*Input data:*
━━━━━━━━━━━━━━━━

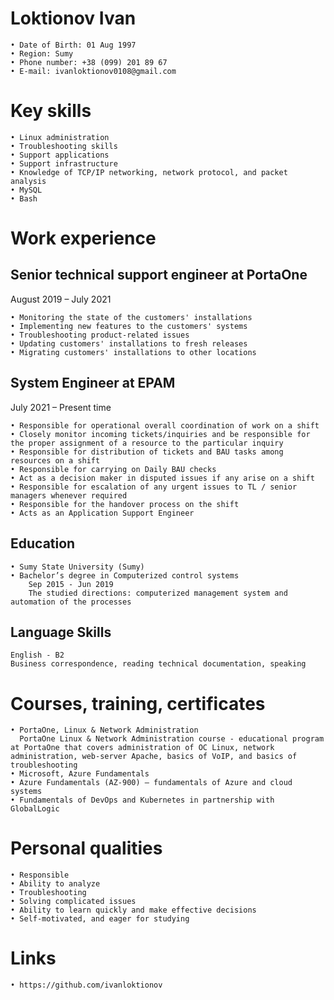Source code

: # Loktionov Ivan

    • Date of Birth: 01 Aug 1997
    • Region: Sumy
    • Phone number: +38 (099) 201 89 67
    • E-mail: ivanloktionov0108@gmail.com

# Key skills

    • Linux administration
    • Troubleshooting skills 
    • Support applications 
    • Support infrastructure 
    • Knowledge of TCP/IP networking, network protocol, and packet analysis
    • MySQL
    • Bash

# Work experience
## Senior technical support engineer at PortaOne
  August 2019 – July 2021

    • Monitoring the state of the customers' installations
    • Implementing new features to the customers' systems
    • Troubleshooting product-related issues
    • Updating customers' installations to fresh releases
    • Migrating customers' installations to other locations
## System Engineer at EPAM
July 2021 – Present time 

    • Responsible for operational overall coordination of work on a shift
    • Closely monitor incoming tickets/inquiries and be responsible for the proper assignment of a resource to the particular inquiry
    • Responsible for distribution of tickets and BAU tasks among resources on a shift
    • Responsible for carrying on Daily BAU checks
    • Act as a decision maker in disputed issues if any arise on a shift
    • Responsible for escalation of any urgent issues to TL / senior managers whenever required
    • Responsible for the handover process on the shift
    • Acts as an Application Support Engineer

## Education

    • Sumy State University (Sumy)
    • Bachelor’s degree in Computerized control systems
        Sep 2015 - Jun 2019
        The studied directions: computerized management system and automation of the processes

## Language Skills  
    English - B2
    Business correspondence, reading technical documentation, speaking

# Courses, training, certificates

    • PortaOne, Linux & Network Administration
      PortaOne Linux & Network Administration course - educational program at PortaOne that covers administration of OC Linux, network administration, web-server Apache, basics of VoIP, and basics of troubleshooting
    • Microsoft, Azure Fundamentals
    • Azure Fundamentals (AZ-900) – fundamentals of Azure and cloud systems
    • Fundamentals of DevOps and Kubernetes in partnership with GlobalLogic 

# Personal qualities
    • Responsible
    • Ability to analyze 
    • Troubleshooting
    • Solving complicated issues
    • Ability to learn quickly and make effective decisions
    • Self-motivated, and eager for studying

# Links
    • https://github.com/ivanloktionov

━━━━━━━━━━━━━━━━

*Task description:*
Write the material out again exactly. Skip each picture.

*Answer section:*
Source code

: # Loktionov Ivan

    • Date of Birth: 01 Aug 1997
    • Region: Sumy
    • Phone number: +38 (099) 201 89 67
    • E-mail: ivanloktionov0108@gmail.com

# Key skills

    • Linux administration
    • Troubleshooting skills 
    • Support applications 
    • Support infrastructure 
    • Knowledge of TCP/IP networking, network protocol, and packet analysis
    • MySQL
    • Bash

# Work experience
## Senior technical support engineer at PortaOne
  August 2019 – July 2021

    • Monitoring the state of the customers' installations
    • Implementing new features to the customers' systems
    • Troubleshooting product-related issues
    • Updating customers' installations to fresh releases
    • Migrating customers' installations to other locations
## System Engineer at EPAM
July 2021 – Present time 

    • Responsible for operational overall coordination of work on a shift
    • Closely monitor incoming tickets/inquiries and be responsible for the proper assignment of a resource to the particular inquiry
    • Responsible for distribution of tickets and BAU tasks among resources on a shift
    • Responsible for carrying on Daily BAU checks
    • Act as a decision maker in disputed issues if any arise on a shift
    • Responsible for escalation of any urgent issues to TL / senior managers whenever required
    • Responsible for the handover process on the shift
    • Acts as an Application Support Engineer

## Education

    • Sumy State University (Sumy)
    • Bachelor’s degree in Computerized control systems
        Sep 2015 - Jun 2019
        The studied directions: computerized management system and automation of the processes

## Language Skills  
    English - B2
    Business correspondence, reading technical documentation, speaking

# Courses, training, certificates

    • PortaOne, Linux & Network Administration
      PortaOne Linux & Network Administration course - educational program at PortaOne that covers administration of OC Linux, network administration, web-server Apache, basics of VoIP, and basics of troubleshooting
    • Microsoft, Azure Fundamentals
    • Azure Fundamentals (AZ-900) – fundamentals of Azure and cloud systems
    • Fundamentals of DevOps and Kubernetes in partnership with GlobalLogic 

# Personal qualities
    • Responsible
    • Ability to analyze 
    • Troubleshooting
    • Solving complicated issues
    • Ability to learn quickly and make effective decisions
    • Self-motivated, and eager for studying

# Links
    • https://github.com/ivanloktionov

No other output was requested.